Yes, Houston has been in dead last in the Western Conference for three months now, a run of form that precipitated Owen Coyle’s departure from the sideline after only a year and prompted Dynamo ownership to acknowledge fans' frustration in an open letter. Yes, Houston has struggled mightily at finishing chances and stopping them at the other end. And yes, Seattle’s surging form behind its four-game unbeaten run under interim coach Brian Schmetzer is reason for mild celebration.
Houston only has two wins since May 14, but one of them came last weekend in a 2-1 road win over a San Jose team Seattle desperately needed to lose to gain ground in the standings.

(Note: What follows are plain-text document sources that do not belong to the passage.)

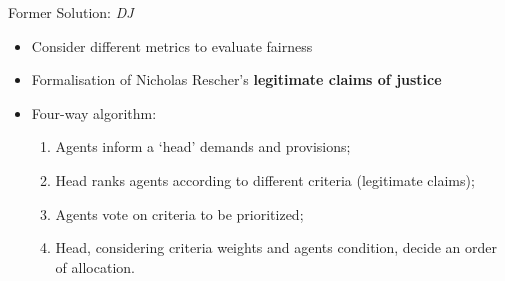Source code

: \begin{frame}{Former Solution: \emph{DJ}}

\begin{itemize}
\item
  Consider different metrics to evaluate fairness
\item
  Formalisation of Nicholas Rescher's \textbf{legitimate claims of
  justice}
\end{itemize}

\columnsbegin


\begin{figure}
  \centering
\end{figure}


\begin{itemize}
\tightlist
\item
  Four-way algorithm:

  \begin{enumerate}
  \def\labelenumi{\arabic{enumi}.}
  \tightlist
  \item
    Agents inform a `head' demands and provisions;
  \item
    Head ranks agents according to different criteria (legitimate
    claims);
  \item
    Agents vote on criteria to be prioritized;
  \item
    Head, considering criteria weights and agents condition, decide an
    order of allocation.
  \end{enumerate}
\end{itemize}

\columnsend

\end{frame}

Since Wade Barrett took over on June 7 on an interim basis - Seattle fans know the drill - every game Houston’s played has either been a draw or decided by a single goal.
After taking some lumps earlier in the year, Barrett has Houston playing as well as it has all year. Whatever Seattle’s form, that should worry the Sounders as they prep for a match that looks far more difficult than it might have even a couple weeks ago.
The primary reason is that Houston is suddenly taking advantage of its relatively scarce chances with lethal precision. Look at this statistical passing chart from Houston’s 2-1 win last weekend.
This is all the more remarkable because San Jose typically makes no attempt to control the flow of the match on the ground. The Earthquakes are one of the most pass-averse teams in the league. They nearly doubled their average passes per game against Houston, which was all too happy to retreat into its shell behind shielding midfielders Collen Warner and Ricardo Clark and bomb balls up to Alex and Cristian Maidana and Boniek Garcia.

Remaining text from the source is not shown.